* What this task involves
Where the word "sesión" appears in a line below, copy the whole line.

[Stored records]
------------------------------------------------

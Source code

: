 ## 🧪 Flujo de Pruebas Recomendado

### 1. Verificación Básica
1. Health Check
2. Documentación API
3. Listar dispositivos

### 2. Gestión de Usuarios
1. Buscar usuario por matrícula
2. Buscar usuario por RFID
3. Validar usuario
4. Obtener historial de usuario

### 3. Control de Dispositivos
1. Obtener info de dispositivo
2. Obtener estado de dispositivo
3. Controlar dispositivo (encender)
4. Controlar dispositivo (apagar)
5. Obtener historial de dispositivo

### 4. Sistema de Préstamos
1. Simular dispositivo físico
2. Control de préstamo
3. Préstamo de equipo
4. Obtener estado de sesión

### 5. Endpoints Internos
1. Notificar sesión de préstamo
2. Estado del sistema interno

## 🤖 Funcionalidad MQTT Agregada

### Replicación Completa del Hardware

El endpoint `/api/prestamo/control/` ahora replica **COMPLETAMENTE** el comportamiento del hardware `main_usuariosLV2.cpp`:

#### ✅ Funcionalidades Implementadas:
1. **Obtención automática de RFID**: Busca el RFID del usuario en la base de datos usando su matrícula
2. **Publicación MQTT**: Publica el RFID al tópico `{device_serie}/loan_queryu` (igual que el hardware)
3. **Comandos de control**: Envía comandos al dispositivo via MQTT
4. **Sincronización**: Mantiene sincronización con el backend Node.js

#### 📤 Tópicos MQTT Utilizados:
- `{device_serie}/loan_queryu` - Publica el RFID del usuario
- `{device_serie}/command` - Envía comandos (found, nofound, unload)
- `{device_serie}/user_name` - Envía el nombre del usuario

------------------------------------------------

* Expected output
4. Obtener estado de sesión
1. Notificar sesión de préstamo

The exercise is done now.